Instructions to follow. In the records, find every line with the word "文藝倶楽部" and copy it out.

==== Information supplied

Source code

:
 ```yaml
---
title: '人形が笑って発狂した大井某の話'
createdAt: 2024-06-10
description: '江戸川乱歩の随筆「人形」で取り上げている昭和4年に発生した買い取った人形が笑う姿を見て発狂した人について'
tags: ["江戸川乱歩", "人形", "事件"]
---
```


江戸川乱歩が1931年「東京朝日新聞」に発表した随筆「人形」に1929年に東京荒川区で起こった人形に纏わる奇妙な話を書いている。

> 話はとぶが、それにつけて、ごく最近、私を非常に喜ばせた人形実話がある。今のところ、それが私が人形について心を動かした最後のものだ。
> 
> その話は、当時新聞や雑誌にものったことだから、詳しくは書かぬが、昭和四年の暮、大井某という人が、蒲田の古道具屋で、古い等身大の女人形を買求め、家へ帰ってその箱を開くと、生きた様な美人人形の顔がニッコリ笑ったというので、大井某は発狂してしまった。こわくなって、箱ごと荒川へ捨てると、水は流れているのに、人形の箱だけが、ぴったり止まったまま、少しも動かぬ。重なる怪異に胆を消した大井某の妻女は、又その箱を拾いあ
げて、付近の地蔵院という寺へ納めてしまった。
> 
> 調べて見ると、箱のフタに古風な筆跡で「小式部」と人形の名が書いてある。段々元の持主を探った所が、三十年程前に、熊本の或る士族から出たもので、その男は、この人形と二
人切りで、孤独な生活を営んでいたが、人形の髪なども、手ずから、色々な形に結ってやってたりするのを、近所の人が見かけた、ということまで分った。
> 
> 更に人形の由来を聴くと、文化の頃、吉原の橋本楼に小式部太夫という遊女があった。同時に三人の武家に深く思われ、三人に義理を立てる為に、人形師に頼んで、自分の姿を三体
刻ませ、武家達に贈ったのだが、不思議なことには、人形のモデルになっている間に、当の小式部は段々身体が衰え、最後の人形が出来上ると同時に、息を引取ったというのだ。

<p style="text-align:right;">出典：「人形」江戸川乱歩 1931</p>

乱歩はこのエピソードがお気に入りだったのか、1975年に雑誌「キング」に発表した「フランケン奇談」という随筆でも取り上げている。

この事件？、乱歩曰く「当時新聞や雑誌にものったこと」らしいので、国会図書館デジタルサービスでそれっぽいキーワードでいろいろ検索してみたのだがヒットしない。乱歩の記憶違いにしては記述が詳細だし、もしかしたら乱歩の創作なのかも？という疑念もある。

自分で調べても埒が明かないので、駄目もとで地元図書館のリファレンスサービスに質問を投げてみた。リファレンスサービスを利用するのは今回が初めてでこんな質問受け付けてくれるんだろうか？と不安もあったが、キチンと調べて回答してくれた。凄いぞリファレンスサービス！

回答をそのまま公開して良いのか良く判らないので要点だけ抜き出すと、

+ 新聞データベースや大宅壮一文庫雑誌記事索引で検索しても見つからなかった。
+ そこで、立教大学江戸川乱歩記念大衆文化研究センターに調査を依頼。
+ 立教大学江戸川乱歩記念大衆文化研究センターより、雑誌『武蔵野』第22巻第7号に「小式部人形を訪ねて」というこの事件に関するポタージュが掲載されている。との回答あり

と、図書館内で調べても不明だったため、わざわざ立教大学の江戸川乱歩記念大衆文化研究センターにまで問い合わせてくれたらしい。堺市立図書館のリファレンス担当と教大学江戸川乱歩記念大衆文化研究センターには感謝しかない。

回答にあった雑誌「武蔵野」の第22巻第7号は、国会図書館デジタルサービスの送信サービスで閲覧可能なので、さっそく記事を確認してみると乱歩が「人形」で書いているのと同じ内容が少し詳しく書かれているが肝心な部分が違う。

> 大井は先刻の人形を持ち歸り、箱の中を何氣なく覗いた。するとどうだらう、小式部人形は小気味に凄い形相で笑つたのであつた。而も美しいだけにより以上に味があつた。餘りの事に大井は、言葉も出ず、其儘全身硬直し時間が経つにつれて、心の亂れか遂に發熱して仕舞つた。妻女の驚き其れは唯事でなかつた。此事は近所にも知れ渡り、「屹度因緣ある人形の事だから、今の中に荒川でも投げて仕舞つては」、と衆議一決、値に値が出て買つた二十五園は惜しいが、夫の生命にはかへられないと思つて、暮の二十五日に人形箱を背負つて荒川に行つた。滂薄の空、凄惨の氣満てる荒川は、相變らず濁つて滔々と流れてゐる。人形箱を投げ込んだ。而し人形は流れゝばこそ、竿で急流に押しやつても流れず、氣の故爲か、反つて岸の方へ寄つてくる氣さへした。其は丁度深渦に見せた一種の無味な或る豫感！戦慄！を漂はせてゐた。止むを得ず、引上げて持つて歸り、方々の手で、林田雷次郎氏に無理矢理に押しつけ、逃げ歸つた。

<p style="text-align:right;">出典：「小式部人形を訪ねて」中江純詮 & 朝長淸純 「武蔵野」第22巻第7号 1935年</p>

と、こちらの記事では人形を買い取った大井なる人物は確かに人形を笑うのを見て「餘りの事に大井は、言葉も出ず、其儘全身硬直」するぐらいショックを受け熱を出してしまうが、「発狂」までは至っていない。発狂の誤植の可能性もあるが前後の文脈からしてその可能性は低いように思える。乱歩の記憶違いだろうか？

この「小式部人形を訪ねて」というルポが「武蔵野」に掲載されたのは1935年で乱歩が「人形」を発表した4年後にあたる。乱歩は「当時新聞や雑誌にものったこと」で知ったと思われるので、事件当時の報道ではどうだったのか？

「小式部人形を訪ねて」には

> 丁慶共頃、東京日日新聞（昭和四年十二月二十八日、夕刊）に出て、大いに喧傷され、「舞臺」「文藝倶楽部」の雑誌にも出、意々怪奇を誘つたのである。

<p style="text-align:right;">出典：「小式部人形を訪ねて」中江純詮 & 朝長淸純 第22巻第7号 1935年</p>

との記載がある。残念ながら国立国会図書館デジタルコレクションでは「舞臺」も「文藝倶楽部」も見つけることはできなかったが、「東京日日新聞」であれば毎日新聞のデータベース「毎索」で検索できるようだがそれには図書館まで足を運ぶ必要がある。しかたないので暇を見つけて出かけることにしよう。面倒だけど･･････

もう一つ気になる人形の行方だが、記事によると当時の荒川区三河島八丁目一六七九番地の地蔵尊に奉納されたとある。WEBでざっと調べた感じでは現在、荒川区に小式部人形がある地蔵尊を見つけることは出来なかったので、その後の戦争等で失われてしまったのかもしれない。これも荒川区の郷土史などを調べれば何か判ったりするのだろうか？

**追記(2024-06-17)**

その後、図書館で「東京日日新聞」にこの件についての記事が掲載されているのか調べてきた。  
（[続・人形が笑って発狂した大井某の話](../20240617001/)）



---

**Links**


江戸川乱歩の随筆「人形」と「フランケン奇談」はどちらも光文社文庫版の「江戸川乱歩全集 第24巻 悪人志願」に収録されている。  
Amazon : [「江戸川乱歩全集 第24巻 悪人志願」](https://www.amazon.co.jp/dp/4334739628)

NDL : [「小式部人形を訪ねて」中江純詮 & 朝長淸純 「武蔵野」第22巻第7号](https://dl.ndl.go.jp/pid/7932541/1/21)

========

Answer section.
> 丁慶共頃、東京日日新聞（昭和四年十二月二十八日、夕刊）に出て、大いに喧傷され、「舞臺」「文藝倶楽部」の雑誌にも出、意々怪奇を誘つたのである。
との記載がある。残念ながら国立国会図書館デジタルコレクションでは「舞臺」も「文藝倶楽部」も見つけることはできなかったが、「東京日日新聞」であれば毎日新聞のデータベース「毎索」で検索できるようだがそれには図書館まで足を運ぶ必要がある。しかたないので暇を見つけて出かけることにしよう。面倒だけど･･････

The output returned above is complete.